All that being said; I think there was a lot of good conversation on the subject. I was particularly taken by what Chris Robinson had to say on Cartoon Brew:
- This obsession animators have with getting a tv series drives me crazy. Why is it your goal to have a tv series? Who said animation has to have regular characters, actors, and narratives? Your mommy? I see how it influences and ruins so many short films we receive at the OIAF because these works have not one ounce of personality, they are projects made to try to appease the desires/wants/needs of what they think SOMEONE ELSE wants…they are not making art, they are seeking markets to fit into.
This is a very high-minded response to the entire question of pitching vs making an independent film, but it’s the heart of the matter. You’re doing one or the other, but not both. Series samples are just that – samples. They’re not EVER fully developed. The maxim goes that a series doesn’t develop fully until the 2nd or 3rd year. An Independent short is all there is. (Usually. I can only think of one example of a series growing out of a truly Independent short – Bob’s Birthday. (I’ve discounted the Christmas card from the South Park people.) The only example I can think of a pilot acting as a stand-alone film is The Chicken From Outer Space.)

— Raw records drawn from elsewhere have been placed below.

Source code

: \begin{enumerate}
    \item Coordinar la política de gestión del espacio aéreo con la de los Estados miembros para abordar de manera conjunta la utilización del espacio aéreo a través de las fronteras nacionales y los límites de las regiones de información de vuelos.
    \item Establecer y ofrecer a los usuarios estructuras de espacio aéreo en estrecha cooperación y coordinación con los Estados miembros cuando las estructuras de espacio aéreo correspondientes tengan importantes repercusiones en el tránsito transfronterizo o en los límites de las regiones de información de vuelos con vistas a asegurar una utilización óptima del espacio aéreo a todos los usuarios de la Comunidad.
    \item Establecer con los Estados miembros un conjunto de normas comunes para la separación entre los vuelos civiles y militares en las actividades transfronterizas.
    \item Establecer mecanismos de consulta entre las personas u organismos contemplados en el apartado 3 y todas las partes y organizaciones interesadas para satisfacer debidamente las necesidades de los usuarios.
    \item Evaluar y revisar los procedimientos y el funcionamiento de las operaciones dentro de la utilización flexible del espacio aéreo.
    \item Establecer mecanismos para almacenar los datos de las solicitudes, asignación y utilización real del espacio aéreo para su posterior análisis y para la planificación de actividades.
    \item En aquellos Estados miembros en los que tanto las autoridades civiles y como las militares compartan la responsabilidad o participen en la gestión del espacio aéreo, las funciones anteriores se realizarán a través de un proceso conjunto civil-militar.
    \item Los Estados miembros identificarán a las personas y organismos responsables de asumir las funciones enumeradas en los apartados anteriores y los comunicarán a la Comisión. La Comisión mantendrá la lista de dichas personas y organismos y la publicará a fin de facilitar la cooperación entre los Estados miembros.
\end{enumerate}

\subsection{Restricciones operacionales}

In essence, I think, Chris Robinson is right: Art is Art (a high & mighty term for most animated films), and commerce is commerce.
– Today, at Noon, a series of current family films will show at the Museum of Modern Art. Admission is free on a first come first serve basis. They have one of these each month. There’s a particularly interesting screening coming Dec. 9th.
Josh Staub‘s cg film, The Mantis Parable, is among those featured today.
- Tomorrow, Sunday Oct.22nd at 2pm, the Museum of Modern Art will screen Nina Paley‘s short film, The Stork.